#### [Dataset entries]
================
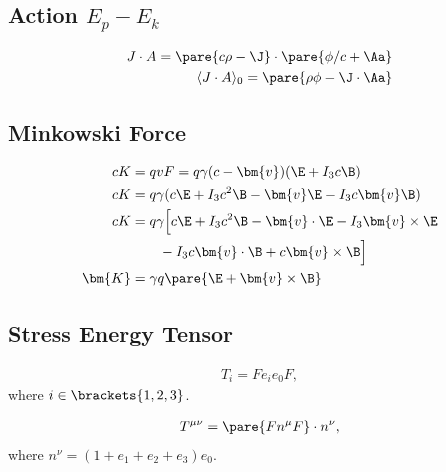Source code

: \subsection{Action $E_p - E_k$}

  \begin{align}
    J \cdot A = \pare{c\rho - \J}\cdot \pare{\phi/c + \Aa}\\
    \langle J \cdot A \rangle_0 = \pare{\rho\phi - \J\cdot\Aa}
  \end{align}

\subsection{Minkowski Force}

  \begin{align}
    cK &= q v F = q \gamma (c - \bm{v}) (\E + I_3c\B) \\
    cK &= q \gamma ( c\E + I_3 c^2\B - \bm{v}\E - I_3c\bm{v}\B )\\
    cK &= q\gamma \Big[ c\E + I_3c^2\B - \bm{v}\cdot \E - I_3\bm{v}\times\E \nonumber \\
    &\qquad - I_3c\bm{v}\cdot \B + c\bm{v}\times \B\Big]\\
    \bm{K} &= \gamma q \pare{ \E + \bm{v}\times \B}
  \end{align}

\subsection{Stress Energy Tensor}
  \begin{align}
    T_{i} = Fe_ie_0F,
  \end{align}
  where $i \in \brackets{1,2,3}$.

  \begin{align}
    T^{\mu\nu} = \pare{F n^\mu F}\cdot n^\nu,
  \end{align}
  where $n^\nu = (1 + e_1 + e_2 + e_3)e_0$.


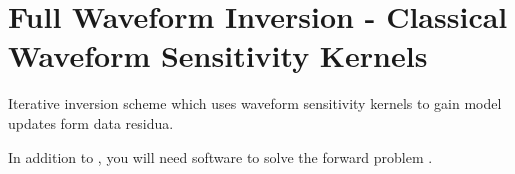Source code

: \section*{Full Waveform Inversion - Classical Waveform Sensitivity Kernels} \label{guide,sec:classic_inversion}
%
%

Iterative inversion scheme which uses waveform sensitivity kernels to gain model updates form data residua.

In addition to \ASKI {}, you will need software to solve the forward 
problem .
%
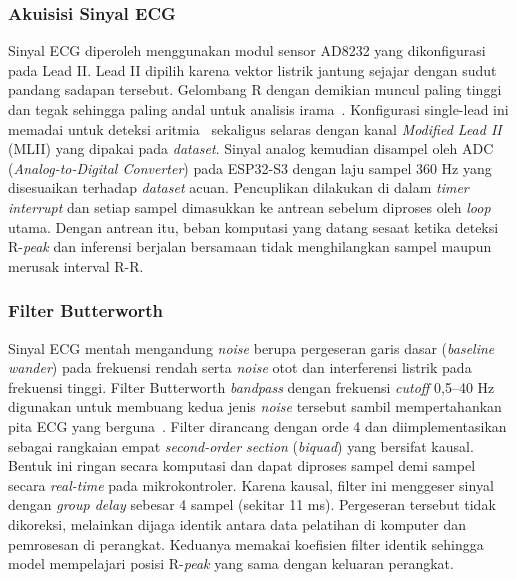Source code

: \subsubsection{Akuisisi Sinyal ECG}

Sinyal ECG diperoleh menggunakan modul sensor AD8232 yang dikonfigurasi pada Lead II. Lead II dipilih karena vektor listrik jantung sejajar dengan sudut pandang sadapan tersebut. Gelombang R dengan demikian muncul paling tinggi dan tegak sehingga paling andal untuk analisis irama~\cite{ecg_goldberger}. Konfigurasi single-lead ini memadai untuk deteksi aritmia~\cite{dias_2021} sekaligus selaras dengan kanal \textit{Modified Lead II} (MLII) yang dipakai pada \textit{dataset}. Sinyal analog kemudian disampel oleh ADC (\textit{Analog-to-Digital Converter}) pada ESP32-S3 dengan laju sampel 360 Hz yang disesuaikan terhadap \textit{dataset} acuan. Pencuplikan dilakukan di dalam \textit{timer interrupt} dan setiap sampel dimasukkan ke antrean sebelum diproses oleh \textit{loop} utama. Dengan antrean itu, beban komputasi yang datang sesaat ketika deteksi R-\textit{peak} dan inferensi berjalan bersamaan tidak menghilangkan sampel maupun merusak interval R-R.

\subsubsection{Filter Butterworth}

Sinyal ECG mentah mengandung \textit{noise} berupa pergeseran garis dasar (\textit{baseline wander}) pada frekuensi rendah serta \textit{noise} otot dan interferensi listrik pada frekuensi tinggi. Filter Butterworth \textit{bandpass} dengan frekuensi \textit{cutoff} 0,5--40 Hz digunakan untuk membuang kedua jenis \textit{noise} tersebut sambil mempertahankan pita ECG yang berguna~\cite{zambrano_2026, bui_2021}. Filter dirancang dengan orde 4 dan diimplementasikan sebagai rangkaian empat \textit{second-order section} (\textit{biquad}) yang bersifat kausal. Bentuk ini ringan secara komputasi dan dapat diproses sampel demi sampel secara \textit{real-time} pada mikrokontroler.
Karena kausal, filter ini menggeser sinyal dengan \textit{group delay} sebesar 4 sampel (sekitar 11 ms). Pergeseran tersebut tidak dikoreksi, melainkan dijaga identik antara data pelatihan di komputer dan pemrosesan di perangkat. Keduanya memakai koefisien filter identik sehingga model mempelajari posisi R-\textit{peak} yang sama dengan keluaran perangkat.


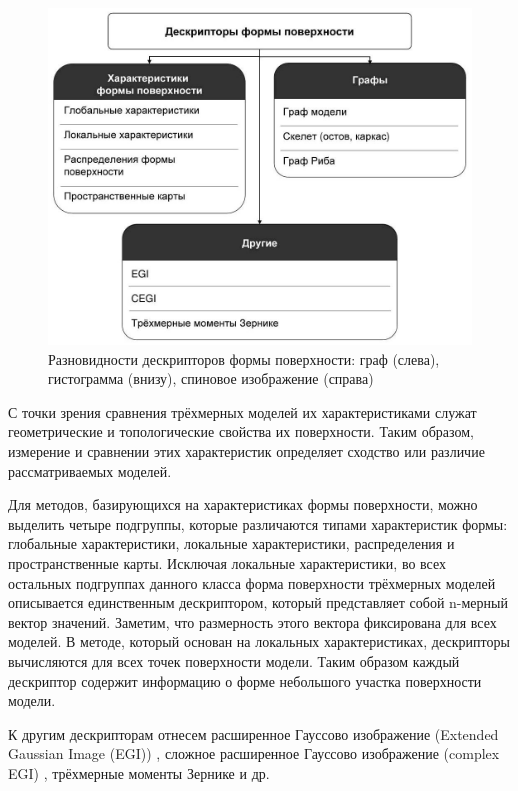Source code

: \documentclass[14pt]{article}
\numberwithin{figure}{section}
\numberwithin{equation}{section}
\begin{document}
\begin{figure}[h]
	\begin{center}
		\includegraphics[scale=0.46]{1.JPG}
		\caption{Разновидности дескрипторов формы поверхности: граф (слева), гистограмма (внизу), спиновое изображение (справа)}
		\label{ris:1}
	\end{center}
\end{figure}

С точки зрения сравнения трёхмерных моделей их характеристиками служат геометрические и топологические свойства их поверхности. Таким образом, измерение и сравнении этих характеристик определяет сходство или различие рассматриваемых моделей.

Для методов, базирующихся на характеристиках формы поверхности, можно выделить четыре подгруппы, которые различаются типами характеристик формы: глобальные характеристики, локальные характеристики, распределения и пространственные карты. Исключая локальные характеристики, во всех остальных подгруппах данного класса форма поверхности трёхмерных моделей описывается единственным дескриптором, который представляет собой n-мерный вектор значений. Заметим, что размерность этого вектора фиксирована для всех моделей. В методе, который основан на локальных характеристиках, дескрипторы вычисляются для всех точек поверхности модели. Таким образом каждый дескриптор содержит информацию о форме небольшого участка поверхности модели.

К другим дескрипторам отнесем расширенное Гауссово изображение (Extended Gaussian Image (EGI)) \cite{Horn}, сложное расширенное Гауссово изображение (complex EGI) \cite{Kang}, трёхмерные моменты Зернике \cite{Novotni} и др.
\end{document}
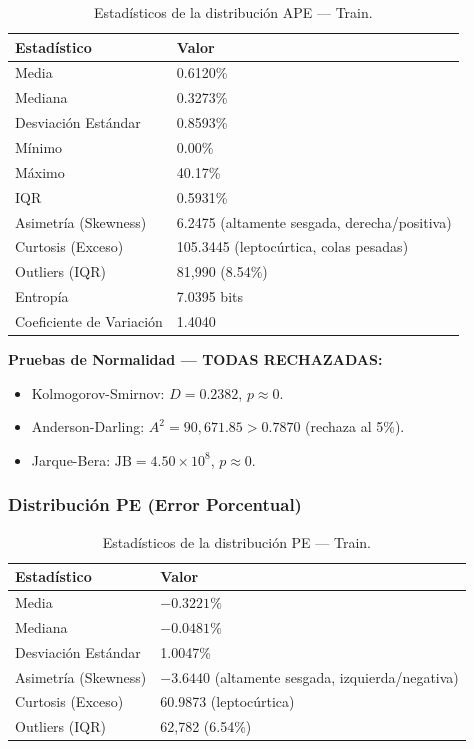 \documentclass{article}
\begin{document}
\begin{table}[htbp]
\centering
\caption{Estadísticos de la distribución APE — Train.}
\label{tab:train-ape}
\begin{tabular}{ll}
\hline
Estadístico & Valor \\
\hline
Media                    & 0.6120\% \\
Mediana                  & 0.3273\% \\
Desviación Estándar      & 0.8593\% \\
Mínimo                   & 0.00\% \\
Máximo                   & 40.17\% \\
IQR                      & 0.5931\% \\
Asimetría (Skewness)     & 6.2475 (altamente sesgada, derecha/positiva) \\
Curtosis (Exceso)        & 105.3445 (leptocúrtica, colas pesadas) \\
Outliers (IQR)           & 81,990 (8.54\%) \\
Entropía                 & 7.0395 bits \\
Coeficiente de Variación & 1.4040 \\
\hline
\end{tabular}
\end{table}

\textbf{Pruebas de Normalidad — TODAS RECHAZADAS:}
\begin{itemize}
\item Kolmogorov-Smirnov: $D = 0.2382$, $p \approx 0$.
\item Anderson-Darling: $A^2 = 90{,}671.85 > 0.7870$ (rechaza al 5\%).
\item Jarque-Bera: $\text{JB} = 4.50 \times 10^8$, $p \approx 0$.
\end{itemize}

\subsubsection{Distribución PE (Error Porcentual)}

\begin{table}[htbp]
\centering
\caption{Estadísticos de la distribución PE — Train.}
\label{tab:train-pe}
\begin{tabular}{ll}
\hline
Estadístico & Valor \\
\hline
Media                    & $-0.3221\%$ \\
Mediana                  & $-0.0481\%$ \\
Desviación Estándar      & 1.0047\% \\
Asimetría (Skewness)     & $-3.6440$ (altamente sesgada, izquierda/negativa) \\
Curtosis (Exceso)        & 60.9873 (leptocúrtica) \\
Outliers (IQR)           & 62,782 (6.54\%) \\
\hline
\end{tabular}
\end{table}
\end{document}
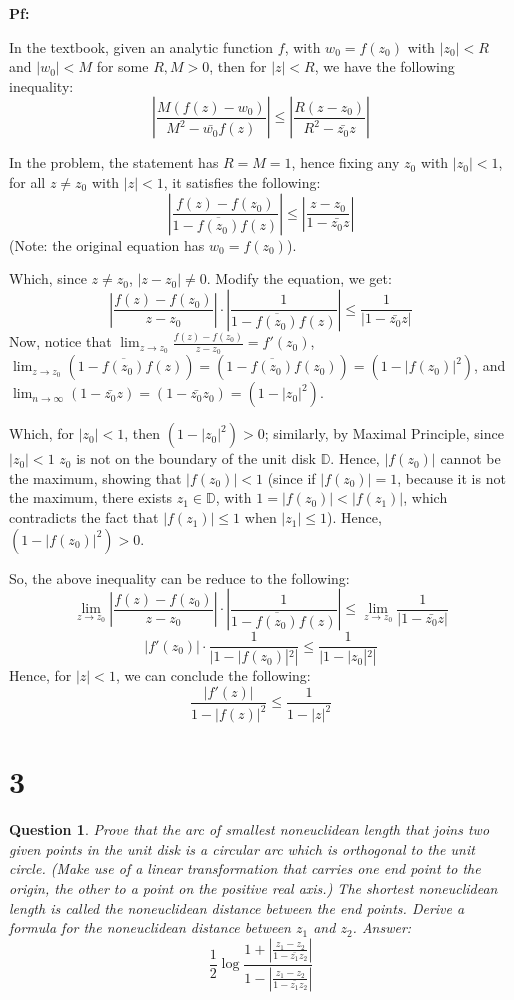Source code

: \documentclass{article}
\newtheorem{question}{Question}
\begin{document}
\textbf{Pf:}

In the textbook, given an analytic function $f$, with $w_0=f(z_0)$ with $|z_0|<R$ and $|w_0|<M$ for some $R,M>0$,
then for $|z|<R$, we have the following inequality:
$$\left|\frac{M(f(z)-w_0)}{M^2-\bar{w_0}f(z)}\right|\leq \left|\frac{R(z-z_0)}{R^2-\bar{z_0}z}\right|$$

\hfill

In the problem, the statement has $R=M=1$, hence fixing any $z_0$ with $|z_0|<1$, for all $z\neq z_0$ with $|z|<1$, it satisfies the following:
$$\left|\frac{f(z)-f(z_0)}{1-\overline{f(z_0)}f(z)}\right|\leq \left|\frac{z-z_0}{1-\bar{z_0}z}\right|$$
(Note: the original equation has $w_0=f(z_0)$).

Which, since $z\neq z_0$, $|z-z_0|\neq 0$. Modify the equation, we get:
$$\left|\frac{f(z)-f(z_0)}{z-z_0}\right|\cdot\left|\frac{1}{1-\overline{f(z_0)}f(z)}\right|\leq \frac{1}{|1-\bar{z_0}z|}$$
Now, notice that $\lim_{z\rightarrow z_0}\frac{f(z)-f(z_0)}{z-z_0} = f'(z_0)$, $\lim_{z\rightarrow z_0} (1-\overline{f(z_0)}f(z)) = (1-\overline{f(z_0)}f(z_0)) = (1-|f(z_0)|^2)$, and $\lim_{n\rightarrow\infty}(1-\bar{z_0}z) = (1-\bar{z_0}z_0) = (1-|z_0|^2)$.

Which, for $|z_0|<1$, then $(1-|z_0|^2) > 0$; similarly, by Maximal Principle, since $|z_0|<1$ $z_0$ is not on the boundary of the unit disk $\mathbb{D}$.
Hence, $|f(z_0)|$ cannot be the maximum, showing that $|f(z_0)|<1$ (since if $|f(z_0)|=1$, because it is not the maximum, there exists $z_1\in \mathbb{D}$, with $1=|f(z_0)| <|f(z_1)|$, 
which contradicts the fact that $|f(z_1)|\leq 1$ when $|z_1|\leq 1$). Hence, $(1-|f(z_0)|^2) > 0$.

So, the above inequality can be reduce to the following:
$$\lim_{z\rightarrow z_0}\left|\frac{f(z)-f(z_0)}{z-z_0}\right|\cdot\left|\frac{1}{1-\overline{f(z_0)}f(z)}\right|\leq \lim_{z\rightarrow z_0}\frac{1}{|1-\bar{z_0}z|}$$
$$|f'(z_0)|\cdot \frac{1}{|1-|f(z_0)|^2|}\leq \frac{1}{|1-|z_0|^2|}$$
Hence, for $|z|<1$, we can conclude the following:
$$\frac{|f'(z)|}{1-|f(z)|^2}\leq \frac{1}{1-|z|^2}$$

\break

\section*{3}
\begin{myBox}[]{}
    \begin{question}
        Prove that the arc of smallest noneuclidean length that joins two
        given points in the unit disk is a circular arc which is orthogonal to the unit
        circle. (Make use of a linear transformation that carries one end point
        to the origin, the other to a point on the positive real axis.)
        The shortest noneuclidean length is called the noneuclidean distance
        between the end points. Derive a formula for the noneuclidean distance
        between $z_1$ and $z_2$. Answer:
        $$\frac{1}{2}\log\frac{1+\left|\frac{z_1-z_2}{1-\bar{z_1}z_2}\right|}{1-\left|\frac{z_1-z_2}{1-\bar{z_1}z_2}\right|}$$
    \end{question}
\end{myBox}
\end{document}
================
#### [Action item]
Write out exactly the lines above from the line with "So, the above" through the line with "between $z_1$ and", both of them included, and leave out all other lines.

#### [Reply to the exercise]
So, the above inequality can be reduce to the following:
$$\lim_{z\rightarrow z_0}\left|\frac{f(z)-f(z_0)}{z-z_0}\right|\cdot\left|\frac{1}{1-\overline{f(z_0)}f(z)}\right|\leq \lim_{z\rightarrow z_0}\frac{1}{|1-\bar{z_0}z|}$$
$$|f'(z_0)|\cdot \frac{1}{|1-|f(z_0)|^2|}\leq \frac{1}{|1-|z_0|^2|}$$
Hence, for $|z|<1$, we can conclude the following:
$$\frac{|f'(z)|}{1-|f(z)|^2}\leq \frac{1}{1-|z|^2}$$

\break

\section*{3}
\begin{myBox}[]{}
    \begin{question}
        Prove that the arc of smallest noneuclidean length that joins two
        given points in the unit disk is a circular arc which is orthogonal to the unit
        circle. (Make use of a linear transformation that carries one end point
        to the origin, the other to a point on the positive real axis.)
        The shortest noneuclidean length is called the noneuclidean distance
        between the end points. Derive a formula for the noneuclidean distance
        between $z_1$ and $z_2$. Answer:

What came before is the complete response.